# idempotent matrices

#### Ackbeet

MHF Hall of Honor
What have you done so far?

#### mcemang

I figured that xx' and x'x are the same thing (just x1^2+x2^2...xn^2) so xx'/x'x=1 ??

therefore A=xx'/x'x is indepotent as A=1 and 1*1=1. subbing A=1 into B=In - A gives us B=In-1....am i on the right track?

#### Ackbeet

MHF Hall of Honor
I'm afraid you're completely on the wrong track. $$\displaystyle xx'$$ is a matrix, $$\displaystyle x'x$$ is a number (it's the dot product). To convince yourself of this, look at the sizes of the vectors $$\displaystyle x$$ (n x 1) against $$\displaystyle x'$$ (1 x n), along with the definition of matrix multiplication and the size of the resulting multiplication.

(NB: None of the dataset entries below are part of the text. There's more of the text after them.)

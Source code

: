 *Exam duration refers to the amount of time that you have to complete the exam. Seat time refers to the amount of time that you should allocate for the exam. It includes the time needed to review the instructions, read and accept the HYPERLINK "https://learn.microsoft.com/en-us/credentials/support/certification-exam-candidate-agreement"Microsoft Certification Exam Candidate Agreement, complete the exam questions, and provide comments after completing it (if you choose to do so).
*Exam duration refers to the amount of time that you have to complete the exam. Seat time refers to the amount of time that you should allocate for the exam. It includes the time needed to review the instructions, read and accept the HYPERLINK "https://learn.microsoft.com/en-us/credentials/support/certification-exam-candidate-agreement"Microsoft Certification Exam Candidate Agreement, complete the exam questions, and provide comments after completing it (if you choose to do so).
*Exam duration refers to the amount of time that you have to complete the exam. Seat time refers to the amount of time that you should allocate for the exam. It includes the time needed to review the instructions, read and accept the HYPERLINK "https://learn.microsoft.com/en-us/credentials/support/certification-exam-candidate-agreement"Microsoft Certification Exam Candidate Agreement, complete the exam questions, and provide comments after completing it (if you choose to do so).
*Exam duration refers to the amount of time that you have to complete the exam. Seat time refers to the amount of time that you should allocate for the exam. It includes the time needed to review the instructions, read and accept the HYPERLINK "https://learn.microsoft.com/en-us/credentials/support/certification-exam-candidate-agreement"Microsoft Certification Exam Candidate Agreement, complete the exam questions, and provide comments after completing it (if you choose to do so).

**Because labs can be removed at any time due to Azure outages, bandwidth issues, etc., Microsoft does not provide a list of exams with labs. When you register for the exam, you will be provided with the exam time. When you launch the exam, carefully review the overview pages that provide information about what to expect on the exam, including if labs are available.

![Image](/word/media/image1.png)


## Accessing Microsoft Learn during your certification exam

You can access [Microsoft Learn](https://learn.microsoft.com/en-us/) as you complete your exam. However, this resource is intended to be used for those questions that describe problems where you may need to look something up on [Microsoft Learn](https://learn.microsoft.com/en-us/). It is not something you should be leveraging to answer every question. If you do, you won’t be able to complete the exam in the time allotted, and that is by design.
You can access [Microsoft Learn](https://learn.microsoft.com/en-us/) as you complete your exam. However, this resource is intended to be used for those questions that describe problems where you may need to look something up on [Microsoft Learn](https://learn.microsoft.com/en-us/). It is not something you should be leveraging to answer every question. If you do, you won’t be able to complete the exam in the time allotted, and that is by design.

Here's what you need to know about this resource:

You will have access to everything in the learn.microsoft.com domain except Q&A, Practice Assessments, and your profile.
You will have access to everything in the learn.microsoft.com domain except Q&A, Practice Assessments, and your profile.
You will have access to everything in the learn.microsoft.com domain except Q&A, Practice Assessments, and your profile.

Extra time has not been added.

So, $$\displaystyle A$$ is the matrix $$\displaystyle \frac{1}{x'x}\,xx'$$. What's in the denominator is a number: the dot product.

I would ask yourself what the definitions of "idempotent" and "symmetric" are. What are those?

#### anon123

Break the problem down into 2 parts. First, try to show that the matrix is symmetric (i.e. transpose(A) = A). Then, try to show that the matrix is idempotent (A^2 = A). Since you have shown both separately, it means both are true.

Hint: You do not need to expand the vector x into its components to do this problem.